_What the task requires_
In the entries that follow, the first line to write out is the one containing "room for it", and the last is the one containing "action research, where". Reproduce that stretch exactly, with nothing before or after it.

_Record extracts_
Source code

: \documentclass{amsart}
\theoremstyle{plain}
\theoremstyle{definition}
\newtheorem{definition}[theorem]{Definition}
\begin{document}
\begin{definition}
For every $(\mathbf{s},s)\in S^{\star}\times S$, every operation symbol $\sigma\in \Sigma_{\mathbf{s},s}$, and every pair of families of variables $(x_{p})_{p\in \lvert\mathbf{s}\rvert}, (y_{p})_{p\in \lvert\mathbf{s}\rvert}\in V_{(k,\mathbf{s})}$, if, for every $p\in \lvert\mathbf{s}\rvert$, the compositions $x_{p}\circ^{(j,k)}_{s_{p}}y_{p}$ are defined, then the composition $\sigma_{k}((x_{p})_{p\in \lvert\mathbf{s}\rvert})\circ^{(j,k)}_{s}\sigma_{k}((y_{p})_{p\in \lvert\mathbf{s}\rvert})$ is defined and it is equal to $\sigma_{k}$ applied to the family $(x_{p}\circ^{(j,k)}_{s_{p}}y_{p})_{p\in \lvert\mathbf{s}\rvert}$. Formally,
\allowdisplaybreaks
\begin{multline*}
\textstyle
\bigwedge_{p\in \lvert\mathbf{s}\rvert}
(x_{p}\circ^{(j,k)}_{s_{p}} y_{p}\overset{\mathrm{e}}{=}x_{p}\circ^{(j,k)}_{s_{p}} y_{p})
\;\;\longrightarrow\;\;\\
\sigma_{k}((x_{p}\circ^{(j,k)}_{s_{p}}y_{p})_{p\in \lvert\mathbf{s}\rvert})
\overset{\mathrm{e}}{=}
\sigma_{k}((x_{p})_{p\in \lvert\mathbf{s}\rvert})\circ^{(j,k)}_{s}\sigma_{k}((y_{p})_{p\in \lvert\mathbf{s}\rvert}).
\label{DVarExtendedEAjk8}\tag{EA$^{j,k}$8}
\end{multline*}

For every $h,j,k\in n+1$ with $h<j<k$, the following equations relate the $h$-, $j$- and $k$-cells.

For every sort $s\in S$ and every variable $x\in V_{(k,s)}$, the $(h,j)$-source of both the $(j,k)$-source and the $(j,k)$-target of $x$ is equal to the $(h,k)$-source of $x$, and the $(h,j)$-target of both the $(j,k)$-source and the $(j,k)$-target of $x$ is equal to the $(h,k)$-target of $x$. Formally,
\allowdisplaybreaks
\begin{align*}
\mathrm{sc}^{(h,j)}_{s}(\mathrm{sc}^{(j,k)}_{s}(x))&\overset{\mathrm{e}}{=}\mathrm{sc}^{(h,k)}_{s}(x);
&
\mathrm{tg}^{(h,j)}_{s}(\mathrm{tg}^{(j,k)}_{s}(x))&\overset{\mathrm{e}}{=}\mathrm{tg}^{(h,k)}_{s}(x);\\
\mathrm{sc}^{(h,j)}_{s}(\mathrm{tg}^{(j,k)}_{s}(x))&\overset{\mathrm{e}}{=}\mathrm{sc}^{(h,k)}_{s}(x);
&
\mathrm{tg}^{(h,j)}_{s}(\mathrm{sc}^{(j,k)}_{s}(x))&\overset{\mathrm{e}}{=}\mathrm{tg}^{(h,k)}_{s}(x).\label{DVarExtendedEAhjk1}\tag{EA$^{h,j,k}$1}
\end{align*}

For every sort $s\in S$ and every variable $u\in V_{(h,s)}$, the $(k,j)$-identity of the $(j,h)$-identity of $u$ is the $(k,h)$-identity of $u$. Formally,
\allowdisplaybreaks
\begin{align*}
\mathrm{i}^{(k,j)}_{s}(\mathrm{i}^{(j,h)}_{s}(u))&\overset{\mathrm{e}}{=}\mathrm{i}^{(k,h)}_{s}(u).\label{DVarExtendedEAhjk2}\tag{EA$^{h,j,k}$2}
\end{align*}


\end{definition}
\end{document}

* * *

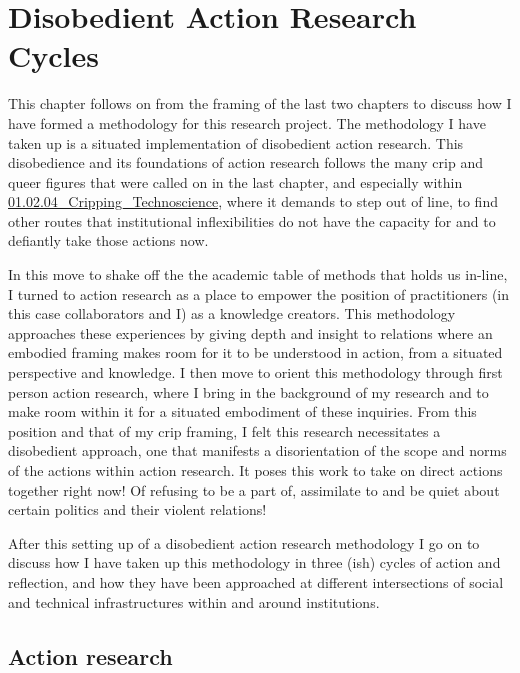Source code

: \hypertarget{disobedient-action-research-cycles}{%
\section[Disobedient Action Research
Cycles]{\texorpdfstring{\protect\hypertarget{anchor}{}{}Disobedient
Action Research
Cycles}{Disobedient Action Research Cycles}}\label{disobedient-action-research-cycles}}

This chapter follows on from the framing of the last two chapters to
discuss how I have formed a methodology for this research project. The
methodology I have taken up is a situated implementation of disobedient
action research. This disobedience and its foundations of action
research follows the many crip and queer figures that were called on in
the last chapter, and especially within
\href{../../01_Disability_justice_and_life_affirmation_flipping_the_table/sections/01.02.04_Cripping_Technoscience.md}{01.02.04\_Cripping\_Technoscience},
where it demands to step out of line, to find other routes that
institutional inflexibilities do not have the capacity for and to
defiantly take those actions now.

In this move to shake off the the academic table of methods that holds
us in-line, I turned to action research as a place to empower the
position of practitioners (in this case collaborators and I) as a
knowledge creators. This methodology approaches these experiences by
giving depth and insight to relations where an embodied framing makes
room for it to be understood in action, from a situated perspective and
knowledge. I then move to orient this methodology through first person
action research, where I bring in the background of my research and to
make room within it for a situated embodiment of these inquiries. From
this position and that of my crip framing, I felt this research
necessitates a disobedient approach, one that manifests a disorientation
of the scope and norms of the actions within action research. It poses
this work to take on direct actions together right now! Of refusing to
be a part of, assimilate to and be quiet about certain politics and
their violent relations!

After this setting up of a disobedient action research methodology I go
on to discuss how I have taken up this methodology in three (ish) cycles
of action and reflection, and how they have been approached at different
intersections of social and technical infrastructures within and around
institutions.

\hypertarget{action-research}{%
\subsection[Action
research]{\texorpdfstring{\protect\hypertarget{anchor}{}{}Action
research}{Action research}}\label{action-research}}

_Answer_
room for it to be understood in action, from a situated perspective and
knowledge. I then move to orient this methodology through first person
action research, where I bring in the background of my research and to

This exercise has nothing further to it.